Grenoble, France, October 27, 2020 – Kayentis, a global provider of eCOA (electronic Clinical Outcome Assessment) solutions for clinical trials, today announces the launch of a set of initiatives to evaluate the carbon footprint of each clinical trial services project it conducts and propose solutions to clients on limiting the CO2 emissions of their projects.
Kayentis is increasingly engaging in large phase III clinical trials that entail more complex logistics and global patient populations. Its eCOA solutions include issuing devices (smartphones or tablets) to collect patient data. Since one of the consequences of shipping these devices to numerous clinical sites around the globe is greater carbon emissions, Kayentis is conscious that as a fast-growing company with a rising volume of eCOA projects, its carbon footprint will also grow.
“Kayentis’ new carbon-neutral program initiatives aim to raise awareness among our clients about the carbon footprint of their clinical trial projects and to propose solutions,” said Guillaume Juge, CEO of Kayentis. “While the solutions to reduce the impact of carbon emissions require closer collaboration with our customers, they have no impact on the cost of the study, nor will they lessen the quality or timeliness of the service we provide. The vast majority of our clients are already committed to reducing CO2 emissions; Kayentis has the tools in place to further support them in their sustainable development endeavors.”
Since 2016, Kayentis has calculated the carbon footprint of each of its 150 employees, enabling the company to closely monitor its carbon footprint and take pro-active steps to implement improvements year on year. It is now extending these initiatives to increase both Kayentis’ carbon-neutrality and those of its pharma and biotech sponsors and Clinical Research Organization (CRO) customers, with a special focus on targeting carbon-neutrality within the eCOA phase of clinical trials.
- “We have calculated that roughly 70% of the carbon footprint at Kayentis is linked to the eCOA projects we conduct,” said Jean-Michel Combe, CSR Manager at Kayentis. “Within this figure, a little over three-quarters is tied to the production of smartphones and tablets that go to clinical sites. Shipping these devices amounts to less than 5%. The remaining 20% is a result of travel undertaken for project management: investigator meetings, User Acceptance Testing (UAT) and site training, etc.
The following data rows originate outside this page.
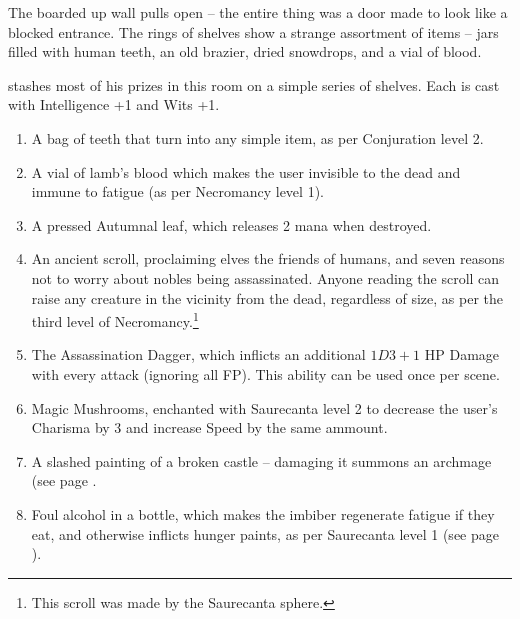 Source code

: 
\sentientundeadhobgoblin


\begin{boxtext}

	The boarded up wall pulls open -- the entire thing was a door made to look like a blocked entrance.  The rings of shelves show a strange assortment of items -- jars filled with human teeth, an old brazier, dried snowdrops, and a vial of blood.

\end{boxtext}

 stashes most of his prizes in this room on a simple series of shelves.  Each is cast with Intelligence +1 and Wits +1.

\begin{enumerate}

	\item{A bag of teeth that turn into any simple item, as per Conjuration level 2.}
	\item{A vial of lamb's blood which makes the user invisible to the dead and immune to fatigue (as per Necromancy level 1).}
	\item{A pressed Autumnal leaf, which releases 2 mana when destroyed.}
	\item{An ancient scroll, proclaiming elves the friends of humans, and seven reasons not to worry about nobles being assassinated.  Anyone reading the scroll can raise any creature in the vicinity from the dead, regardless of size, as per the third level of Necromancy.\footnote{This scroll was made by the Saurecanta sphere.}}
	\item{The Assassination Dagger, which inflicts an additional $1D3+1$ HP Damage with every attack (ignoring all FP).  This ability can be used once per scene.}
	\item{Magic Mushrooms, enchanted with Saurecanta level 2 to decrease the user's Charisma by 3 and increase Speed by the same ammount.}
	\item{A slashed painting of a broken castle -- damaging it summons an archmage (see page \pageref{archmage}.}
	\item{Foul alcohol in a bottle, which makes the imbiber regenerate fatigue if they eat, and otherwise inflicts hunger paints, as per Saurecanta level 1 (see page \pageref{saurecantaone}).}
\end{enumerate}


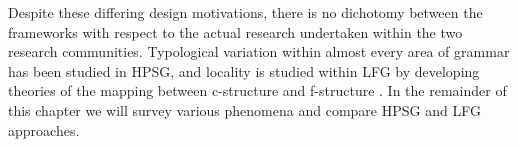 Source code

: 
Despite these differing design motivations, there is no dichotomy between the frameworks with respect to the actual research undertaken within the two research communities.  Typological variation within almost every area of grammar has been studied in HPSG, and locality is studied within LFG by developing theories of the mapping between c-structure and f-structure  \citep[see][88-128]{BATW2016a}.   In the remainder of this chapter we will survey various phenomena and compare HPSG and LFG approaches.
With its commitment to carbon-neutrality, Kayentis is taking its initiatives a step further to address CO2 emissions at the core of its business.”
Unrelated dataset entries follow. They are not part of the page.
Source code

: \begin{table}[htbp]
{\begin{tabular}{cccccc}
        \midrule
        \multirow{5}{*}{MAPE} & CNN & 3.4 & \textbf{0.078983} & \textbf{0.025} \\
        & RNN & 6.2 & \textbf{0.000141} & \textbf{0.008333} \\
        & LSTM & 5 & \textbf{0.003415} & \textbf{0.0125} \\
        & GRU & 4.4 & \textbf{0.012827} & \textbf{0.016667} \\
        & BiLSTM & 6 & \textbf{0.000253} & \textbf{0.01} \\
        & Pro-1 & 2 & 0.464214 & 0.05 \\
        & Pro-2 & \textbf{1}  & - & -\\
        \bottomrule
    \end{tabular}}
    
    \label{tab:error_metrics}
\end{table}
As COVID-19 has led businesses to adopt new practices, including moving many operations online, that have positively impacted CO2 emission reductions, Kayentis can see that the clinical trial industry is more readily accommodating of change. The company feels that the timing is right to introduce other carbon-neutral solutions to its customers.
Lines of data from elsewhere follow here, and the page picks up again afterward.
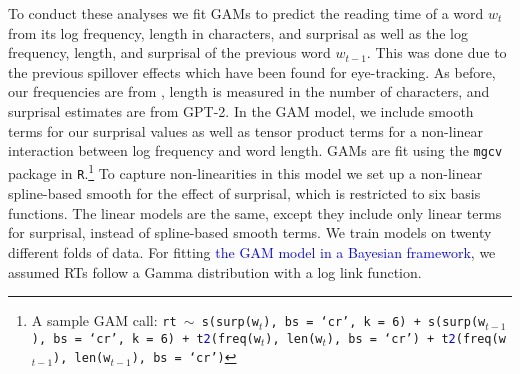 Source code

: \documentclass[12pt]{article}
\newcommand{\change}[1]{\textcolor{blue}{#1}}
\begin{document}
{To conduct these analyses we fit GAMs to predict the reading time of a word $w_t$ from its log frequency, length in characters, and surprisal as well as the log frequency, length, and surprisal of the previous word $w_{t-1}$. This was done due to the previous spillover effects which have been found for eye-tracking. As before, our frequencies are from \citet{speer2022wordfreq}, length is measured in the number of characters, and surprisal estimates are from GPT-2. In the GAM model, we include smooth terms for our surprisal values as well as tensor product terms for a non-linear interaction between log frequency and word length. GAMs are fit using the \texttt{mgcv} package in \texttt{R}.\footnote{A sample GAM call: \texttt{rt $\sim$ s(surp(w$_t$), bs = `cr', k = 6) + s(surp(w$_{t-1}$), bs = `cr', k = 6) + t\change{2}(freq(w$_t$), len(w$_t$), bs = `cr') + t\change{2}(freq(w$_{t-1}$), len(w$_{t-1}$), bs = `cr')}} To capture non-linearities in this model we set up a non-linear spline-based smooth for the effect of surprisal, which is restricted to six basis functions. The linear models are the same, except they include only linear terms for surprisal, instead of spline-based smooth terms.
We train models on twenty different folds of data. %
For fitting \change{the GAM model in a Bayesian framework}, we assumed RTs follow a Gamma distribution with a log link function.%
}
\end{document}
Depending on the protocol of the clinical trial study, solutions could include opting for:
- A webCOA back-up strategy, using an online platform to directly enter patient data rather than stockpile spare devices on each site, or even centralize them at the country level
- Replacing onsite training and face-to-face meetings with virtual ones
- Using refurbished devices – as the lifespan of a device is around four years, refurbishing is a feasible solution for both short-term studies and to replace a device during the course of a study
Having optimized carbon emissions for a project, Kayentis then offsets the amount of residual emissions of the eCOA project by making an equivalent monetary donation to the carbon solidarity action program at the GoodPlanet Foundation. This foundation aims to combat climate change by developing sustainable and economically viable alternatives to polluting activities, to the benefit of the most disadvantaged groups.
“Faced with the threat of climate change, every company and each individual has a key role to play in reducing the global carbon footprint; I am really pleased with the considerable effort that the whole team has made to actively take part,” added Mr. Juge.
Kayentis, a global expert in electronic data capture for patients in clinical trials, helps sponsors and CROs bring simplicity, efficiency and quality to the collection of clinical trial data from both patients and sites. Kayentis has been involved in clinical development since 2003. Over the last 17 years it has specialized in electronic Clinical Outcome Assessment (eCOA) solutions. It has conducted digital data collection for over 220 clinical trials in 75 countries (12,000 sites and 80,000 patients), employing 120 different languages. The company develops a full range of services and is now enlarging its eCOA solutions portfolio to extend connection with medical devices, as well as to enhance patient engagement.
Headquartered in France, Kayentis also has operations in Boston (MA) and in Tokyo, Japan.